Fußball-Oberliga: Hinrunde durchaus akzeptabel, in der Rückrunde hingegen katastrophal schlecht

Düstere Statistik bei der SVG

Bester Torschütze: SVG-Kapitän Florian Evers (links), hier gegen Jeddelohs Malte Müller, bestritt als einziger seines Teams alle 30 Oberliga-Spiele und war bei elf Treffern erfolgreichster Torschütze. Archivfoto: zje

Göttingen. Mit Ach und Krach den Klassenerhalt geschafft – so hatte sich die SVG Göttingen die zweite Spielzeit nach dem Wiederaufstieg in der Fußball-Oberliga kaum vorgestellt. „Mit 33 Punkten in der Liga zu bleiben, ist kein Glanzstück“, beurteilte Teammanager Thorsten Tunkel die vergangene Serie sehr kritisch und fügte an: „Das ist kein Grund zum Feiern.“.

Die Statistik belegt die äußerst gebrauchte Saison der Schwarz-Weißen, die eine ordentliche Vorrunde spielten, nach der Winterpause aber genauso einbrachen wie bereits in der vergangenen Spielzeit, als in der Schlussphase noch die Relegationsspiele außer Reichweite gerieten.

20 Punkte in der Hinrunde

In der Vorrunde holte die Mannschaft von Trainer Knut Nolte mit sechs Siegen, zwei Unentschieden und sieben Niederlagen 20 Punkte (23:25 Tore) und damit Platz acht. In der Rückrunde lief indes kaum noch etwas zusammen. Dünne 13 Zähler sprangen noch heraus, es gab nur noch drei magere Siege bei 23:28 Treffern und somit Rückrunden-Rang 14 – der drittletzte. Enttäuschend!

Noch krasser fällt die Heim- und Auswärtsbilanz der Sandweg-Elf aus. Geradezu abstiegsreif ist das Abschneiden vor eigenem Publikum: Zuhause holte die SVG bei 17:28-Toren nur 15 Punkte bei vier Siegen, drei Remis, aber acht Heim-Pleiten – macht Platz 15, der vorletzte! Vor dem Abstieg gerettet haben sich die Schwarz-Weißen in den Auswärtspartien, in denen sie mehr Zähler (18) holten als am Sandweg. Fünf Siege (mehr als zuhause), sieben Unentschieden und nur vier Niederlagen gab es auf fremden Plätzen bei einem positiven Torverhältnis (!) von 29:25, was Platz zehn ergab.

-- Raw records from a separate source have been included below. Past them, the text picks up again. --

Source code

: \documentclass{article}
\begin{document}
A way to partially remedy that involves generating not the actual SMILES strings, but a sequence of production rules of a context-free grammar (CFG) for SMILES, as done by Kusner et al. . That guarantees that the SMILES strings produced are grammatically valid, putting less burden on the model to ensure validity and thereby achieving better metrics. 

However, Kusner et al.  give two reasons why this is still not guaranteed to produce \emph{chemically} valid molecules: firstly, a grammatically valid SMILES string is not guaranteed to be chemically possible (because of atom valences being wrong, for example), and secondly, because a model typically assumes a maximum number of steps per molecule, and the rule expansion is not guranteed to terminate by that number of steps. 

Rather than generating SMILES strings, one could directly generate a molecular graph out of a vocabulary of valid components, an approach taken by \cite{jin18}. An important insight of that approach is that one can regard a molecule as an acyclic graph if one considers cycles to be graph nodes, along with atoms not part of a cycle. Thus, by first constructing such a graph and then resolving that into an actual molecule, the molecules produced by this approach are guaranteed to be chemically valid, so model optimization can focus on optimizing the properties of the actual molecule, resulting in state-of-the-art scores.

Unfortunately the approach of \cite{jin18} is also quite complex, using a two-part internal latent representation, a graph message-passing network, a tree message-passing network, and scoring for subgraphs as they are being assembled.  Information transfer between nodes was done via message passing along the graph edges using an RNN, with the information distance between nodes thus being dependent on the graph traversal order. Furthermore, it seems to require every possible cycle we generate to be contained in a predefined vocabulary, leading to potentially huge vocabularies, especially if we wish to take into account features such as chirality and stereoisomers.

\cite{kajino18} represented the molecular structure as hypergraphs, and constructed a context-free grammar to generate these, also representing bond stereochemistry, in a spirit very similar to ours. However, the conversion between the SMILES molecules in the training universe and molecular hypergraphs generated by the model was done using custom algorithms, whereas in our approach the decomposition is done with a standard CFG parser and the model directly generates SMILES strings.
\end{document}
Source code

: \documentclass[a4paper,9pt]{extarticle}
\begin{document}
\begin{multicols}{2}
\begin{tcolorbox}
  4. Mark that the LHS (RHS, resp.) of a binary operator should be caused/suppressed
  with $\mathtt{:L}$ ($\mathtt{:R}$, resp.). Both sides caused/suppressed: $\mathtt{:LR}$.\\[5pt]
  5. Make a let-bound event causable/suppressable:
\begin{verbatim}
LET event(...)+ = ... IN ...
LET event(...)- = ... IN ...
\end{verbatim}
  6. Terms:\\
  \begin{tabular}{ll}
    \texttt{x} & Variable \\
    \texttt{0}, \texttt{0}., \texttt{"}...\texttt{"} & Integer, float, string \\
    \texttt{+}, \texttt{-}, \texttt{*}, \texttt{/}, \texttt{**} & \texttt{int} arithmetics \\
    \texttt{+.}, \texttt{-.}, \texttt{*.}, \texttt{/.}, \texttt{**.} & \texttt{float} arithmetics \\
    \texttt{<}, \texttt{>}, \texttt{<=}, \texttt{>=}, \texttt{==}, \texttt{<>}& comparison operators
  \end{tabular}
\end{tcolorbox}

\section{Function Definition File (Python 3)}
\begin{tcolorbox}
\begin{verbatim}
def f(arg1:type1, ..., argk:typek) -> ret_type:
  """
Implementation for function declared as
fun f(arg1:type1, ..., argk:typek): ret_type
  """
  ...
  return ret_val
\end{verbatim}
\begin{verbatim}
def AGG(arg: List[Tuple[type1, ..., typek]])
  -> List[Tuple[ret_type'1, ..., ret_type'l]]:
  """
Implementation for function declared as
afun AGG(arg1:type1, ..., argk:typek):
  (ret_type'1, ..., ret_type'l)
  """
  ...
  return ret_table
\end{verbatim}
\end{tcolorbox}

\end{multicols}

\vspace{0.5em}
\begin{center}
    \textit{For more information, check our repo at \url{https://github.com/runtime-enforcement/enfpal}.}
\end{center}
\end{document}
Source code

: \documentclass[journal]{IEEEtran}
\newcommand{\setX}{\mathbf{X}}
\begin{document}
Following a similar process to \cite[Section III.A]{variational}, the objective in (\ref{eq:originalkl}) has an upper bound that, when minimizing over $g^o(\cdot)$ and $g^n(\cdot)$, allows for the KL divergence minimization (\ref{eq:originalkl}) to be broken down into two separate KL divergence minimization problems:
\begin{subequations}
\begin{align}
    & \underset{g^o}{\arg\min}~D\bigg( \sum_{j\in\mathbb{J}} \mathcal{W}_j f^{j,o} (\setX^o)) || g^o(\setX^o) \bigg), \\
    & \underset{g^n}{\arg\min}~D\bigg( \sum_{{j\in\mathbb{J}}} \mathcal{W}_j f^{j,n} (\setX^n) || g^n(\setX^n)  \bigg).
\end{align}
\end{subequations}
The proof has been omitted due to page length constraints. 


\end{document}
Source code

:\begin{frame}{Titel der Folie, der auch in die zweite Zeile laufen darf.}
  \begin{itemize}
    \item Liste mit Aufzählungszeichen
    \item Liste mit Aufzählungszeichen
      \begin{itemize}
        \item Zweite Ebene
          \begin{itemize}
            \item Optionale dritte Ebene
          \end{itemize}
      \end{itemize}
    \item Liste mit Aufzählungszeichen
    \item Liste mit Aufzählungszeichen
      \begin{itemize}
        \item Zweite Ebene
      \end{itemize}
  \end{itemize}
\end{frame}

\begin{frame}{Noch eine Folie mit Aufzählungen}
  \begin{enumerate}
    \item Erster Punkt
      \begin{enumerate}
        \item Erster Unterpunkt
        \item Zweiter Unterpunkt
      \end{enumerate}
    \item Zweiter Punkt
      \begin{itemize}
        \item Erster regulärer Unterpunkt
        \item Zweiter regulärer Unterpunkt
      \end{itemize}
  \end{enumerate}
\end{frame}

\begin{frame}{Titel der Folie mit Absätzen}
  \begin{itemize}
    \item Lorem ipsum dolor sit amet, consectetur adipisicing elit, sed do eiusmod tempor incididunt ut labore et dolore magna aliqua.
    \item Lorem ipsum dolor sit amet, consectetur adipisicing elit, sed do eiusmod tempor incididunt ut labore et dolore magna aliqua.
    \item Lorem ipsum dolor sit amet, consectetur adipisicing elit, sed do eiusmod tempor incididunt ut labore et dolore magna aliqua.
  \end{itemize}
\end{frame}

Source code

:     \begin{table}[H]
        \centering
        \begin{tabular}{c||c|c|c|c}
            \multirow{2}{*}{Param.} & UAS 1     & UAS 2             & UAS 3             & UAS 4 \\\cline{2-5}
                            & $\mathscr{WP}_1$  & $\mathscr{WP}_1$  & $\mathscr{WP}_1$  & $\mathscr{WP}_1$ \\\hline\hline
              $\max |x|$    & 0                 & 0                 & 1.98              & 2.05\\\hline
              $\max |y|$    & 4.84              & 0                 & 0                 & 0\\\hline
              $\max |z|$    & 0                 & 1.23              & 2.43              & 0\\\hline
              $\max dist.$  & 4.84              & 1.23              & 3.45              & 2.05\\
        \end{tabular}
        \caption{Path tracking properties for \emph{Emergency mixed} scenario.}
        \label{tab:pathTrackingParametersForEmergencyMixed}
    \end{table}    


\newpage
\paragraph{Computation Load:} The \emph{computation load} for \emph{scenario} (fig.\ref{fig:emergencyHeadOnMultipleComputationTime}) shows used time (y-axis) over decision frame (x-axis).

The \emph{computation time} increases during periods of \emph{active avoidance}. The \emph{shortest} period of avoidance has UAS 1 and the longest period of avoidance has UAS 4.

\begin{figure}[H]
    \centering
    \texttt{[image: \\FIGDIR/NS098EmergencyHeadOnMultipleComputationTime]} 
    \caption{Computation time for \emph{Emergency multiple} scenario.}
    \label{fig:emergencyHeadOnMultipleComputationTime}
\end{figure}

Positiv immerhin, dass die Göttinger 46 Tore erzielten und mit zwei anderen Teams auf Rang acht landen. Bei 53 kassierten Treffern nehmen die SVGer hier Rang elf ein.

Bester Torschütze war Kapitän Florian Evers, der alle 30 Spiele bestritt, mit elf Treffern, gefolgt von Lukas-Alva Kusch, der acht Tore erzielte. Auf sieben Treffer kam Stephan Kaul, sechsmal war Yannick Freyberg erfolgreich. Bemerkenswert allerdings, dass Kusch seine acht Tore in lediglich 733 Minuten erzielte, während Kaul für seine sieben Tore 1598 und Freyberg für seine sechs Treffer immerhin 1944 Minuten benötigten.

15 Spieler im Kader

Personell gibt bei den SVGern einen deutlichen Umbruch. Martin Wiederhold und Florian Mackes wechseln zur Eintracht nach Northeim, Micha Alexander geht ebenso aus beruflichen Gründen wie „Pepe“ Ziegler (Berlin), Tomas Zekas zieht es zum Stadrivalen Göttingen 05, bei dem noch nicht klar ist, in welcher Liga die Schwarz-Gelben in der kommenden Saison spielen. Stürmer Stephan Kaul macht ein Praktikum in Berlin und Oldie und Co-Trainer Jan Hoffmann wird Trainer der zweiten Mannschaft der SVG. Ebenso offen ist, ob Innenverteidiger Julian Keseling bleibt. „Wir haben 15 Spieler im Kader, wollen noch fünf oder sechs Neue holen“, sagt Tunkel. Aus der A-Jugend rückt Jonas Grüneklee ins Herrenteam hoch. (gsd)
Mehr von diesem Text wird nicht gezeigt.